> **WHAT THE TASK REQUIRES**: As the answer, give every line of the records that includes the word "tailwindcss".

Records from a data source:
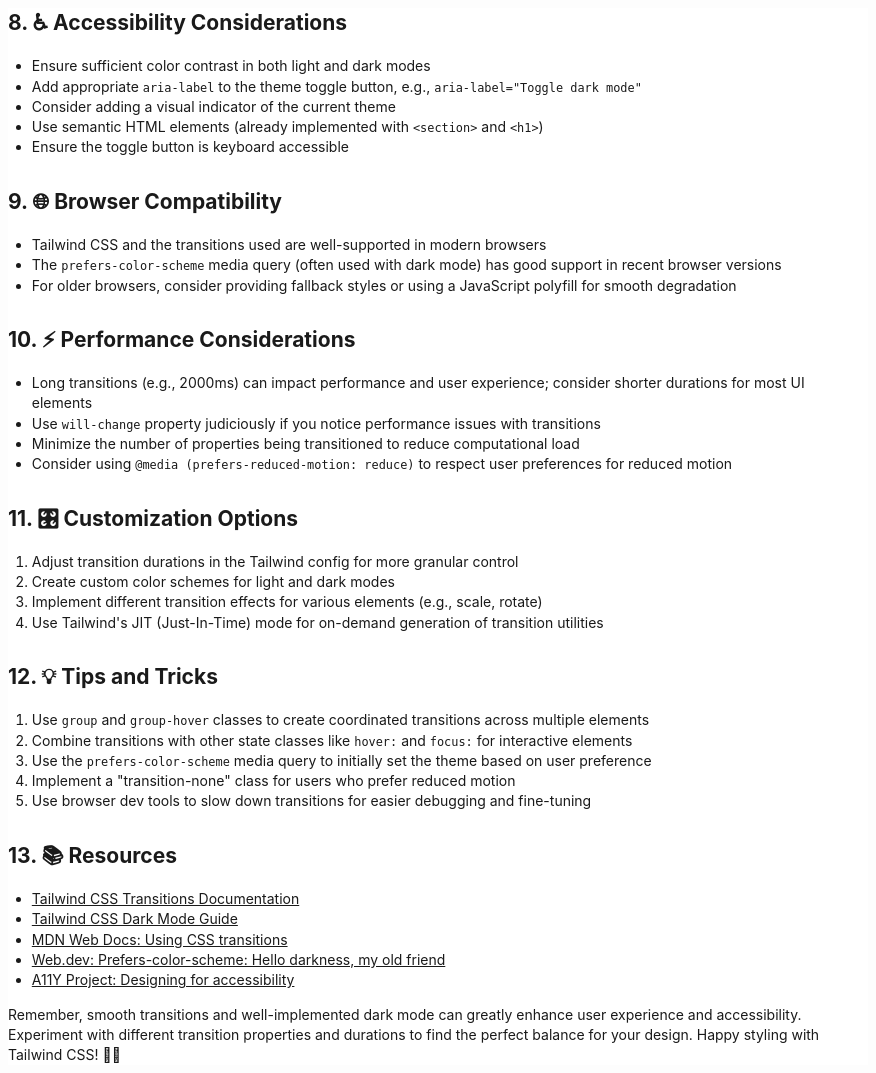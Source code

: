## 8. ♿ Accessibility Considerations

- Ensure sufficient color contrast in both light and dark modes
- Add appropriate `aria-label` to the theme toggle button, e.g., `aria-label="Toggle dark mode"`
- Consider adding a visual indicator of the current theme
- Use semantic HTML elements (already implemented with `<section>` and `<h1>`)
- Ensure the toggle button is keyboard accessible

## 9. 🌐 Browser Compatibility

- Tailwind CSS and the transitions used are well-supported in modern browsers
- The `prefers-color-scheme` media query (often used with dark mode) has good support in recent browser versions
- For older browsers, consider providing fallback styles or using a JavaScript polyfill for smooth degradation

## 10. ⚡ Performance Considerations

- Long transitions (e.g., 2000ms) can impact performance and user experience; consider shorter durations for most UI elements
- Use `will-change` property judiciously if you notice performance issues with transitions
- Minimize the number of properties being transitioned to reduce computational load
- Consider using `@media (prefers-reduced-motion: reduce)` to respect user preferences for reduced motion

## 11. 🎛️ Customization Options

1. Adjust transition durations in the Tailwind config for more granular control
2. Create custom color schemes for light and dark modes
3. Implement different transition effects for various elements (e.g., scale, rotate)
4. Use Tailwind's JIT (Just-In-Time) mode for on-demand generation of transition utilities

## 12. 💡 Tips and Tricks

1. Use `group` and `group-hover` classes to create coordinated transitions across multiple elements
2. Combine transitions with other state classes like `hover:` and `focus:` for interactive elements
3. Use the `prefers-color-scheme` media query to initially set the theme based on user preference
4. Implement a "transition-none" class for users who prefer reduced motion
5. Use browser dev tools to slow down transitions for easier debugging and fine-tuning

## 13. 📚 Resources

- [Tailwind CSS Transitions Documentation](https://tailwindcss.com/docs/transition-property)
- [Tailwind CSS Dark Mode Guide](https://tailwindcss.com/docs/dark-mode)
- [MDN Web Docs: Using CSS transitions](https://developer.mozilla.org/en-US/docs/Web/CSS/CSS_Transitions/Using_CSS_transitions)
- [Web.dev: Prefers-color-scheme: Hello darkness, my old friend](https://web.dev/prefers-color-scheme/)
- [A11Y Project: Designing for accessibility](https://www.a11yproject.com/checklist/)

Remember, smooth transitions and well-implemented dark mode can greatly enhance user experience and accessibility. Experiment with different transition properties and durations to find the perfect balance for your design. Happy styling with Tailwind CSS! 🎨✨

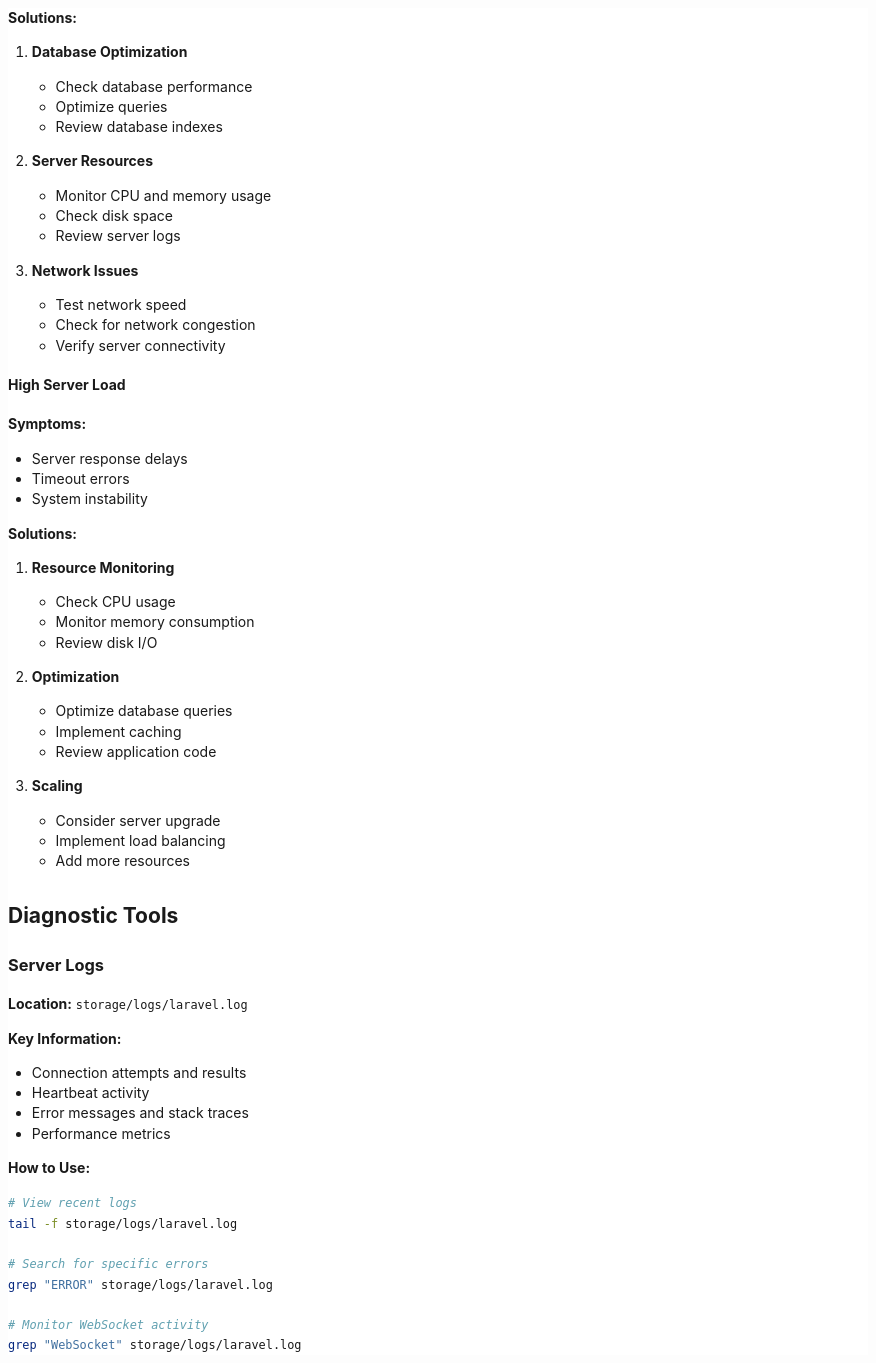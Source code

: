 **Solutions:**
1. **Database Optimization**
   - Check database performance
   - Optimize queries
   - Review database indexes

2. **Server Resources**
   - Monitor CPU and memory usage
   - Check disk space
   - Review server logs

3. **Network Issues**
   - Test network speed
   - Check for network congestion
   - Verify server connectivity

#### High Server Load
**Symptoms:**
- Server response delays
- Timeout errors
- System instability

**Solutions:**
1. **Resource Monitoring**
   - Check CPU usage
   - Monitor memory consumption
   - Review disk I/O

2. **Optimization**
   - Optimize database queries
   - Implement caching
   - Review application code

3. **Scaling**
   - Consider server upgrade
   - Implement load balancing
   - Add more resources

## Diagnostic Tools

### Server Logs
**Location:** `storage/logs/laravel.log`

**Key Information:**
- Connection attempts and results
- Heartbeat activity
- Error messages and stack traces
- Performance metrics

**How to Use:**
```bash
# View recent logs
tail -f storage/logs/laravel.log

# Search for specific errors
grep "ERROR" storage/logs/laravel.log

# Monitor WebSocket activity
grep "WebSocket" storage/logs/laravel.log
```
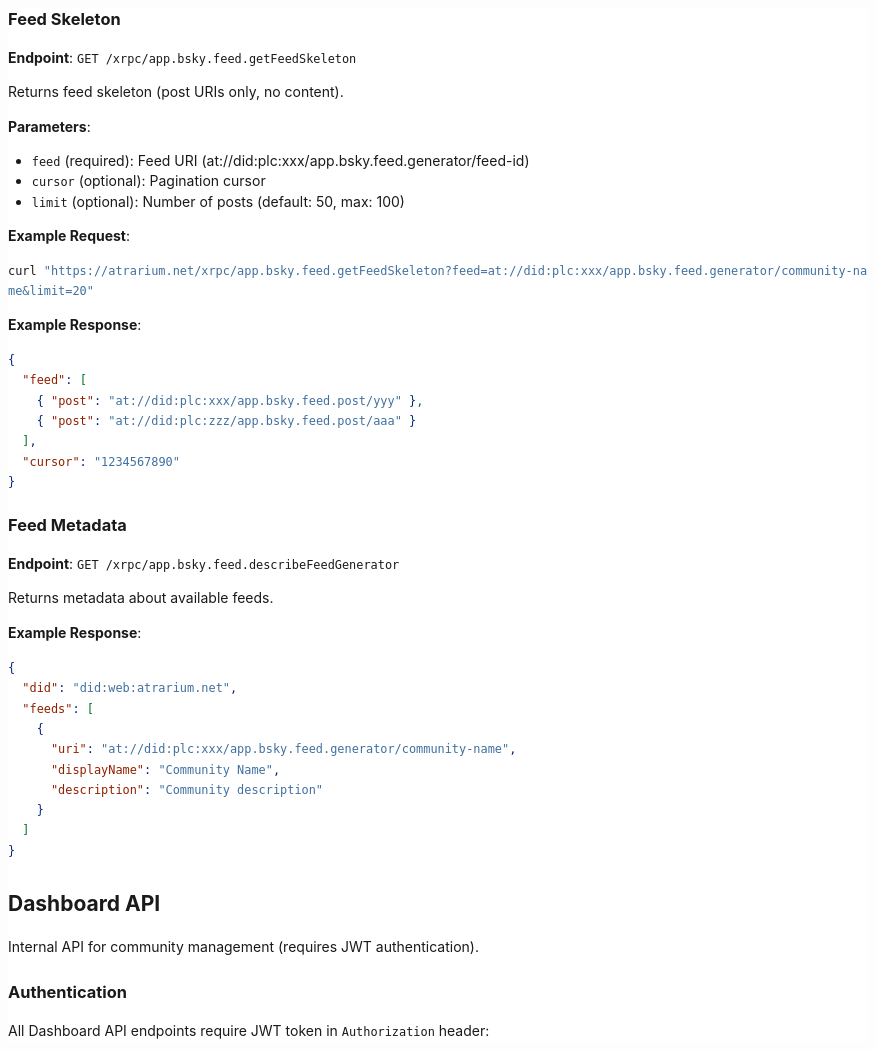 ### Feed Skeleton

**Endpoint**: `GET /xrpc/app.bsky.feed.getFeedSkeleton`

Returns feed skeleton (post URIs only, no content).

**Parameters**:
- `feed` (required): Feed URI (at://did:plc:xxx/app.bsky.feed.generator/feed-id)
- `cursor` (optional): Pagination cursor
- `limit` (optional): Number of posts (default: 50, max: 100)

**Example Request**:
```bash
curl "https://atrarium.net/xrpc/app.bsky.feed.getFeedSkeleton?feed=at://did:plc:xxx/app.bsky.feed.generator/community-name&limit=20"
```

**Example Response**:
```json
{
  "feed": [
    { "post": "at://did:plc:xxx/app.bsky.feed.post/yyy" },
    { "post": "at://did:plc:zzz/app.bsky.feed.post/aaa" }
  ],
  "cursor": "1234567890"
}
```

### Feed Metadata

**Endpoint**: `GET /xrpc/app.bsky.feed.describeFeedGenerator`

Returns metadata about available feeds.

**Example Response**:
```json
{
  "did": "did:web:atrarium.net",
  "feeds": [
    {
      "uri": "at://did:plc:xxx/app.bsky.feed.generator/community-name",
      "displayName": "Community Name",
      "description": "Community description"
    }
  ]
}
```

## Dashboard API

Internal API for community management (requires JWT authentication).

### Authentication

All Dashboard API endpoints require JWT token in `Authorization` header:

> **SOLUTION FOR THIS TASK**:
- [Tailwind CSS Transitions Documentation](https://tailwindcss.com/docs/transition-property)
- [Tailwind CSS Dark Mode Guide](https://tailwindcss.com/docs/dark-mode)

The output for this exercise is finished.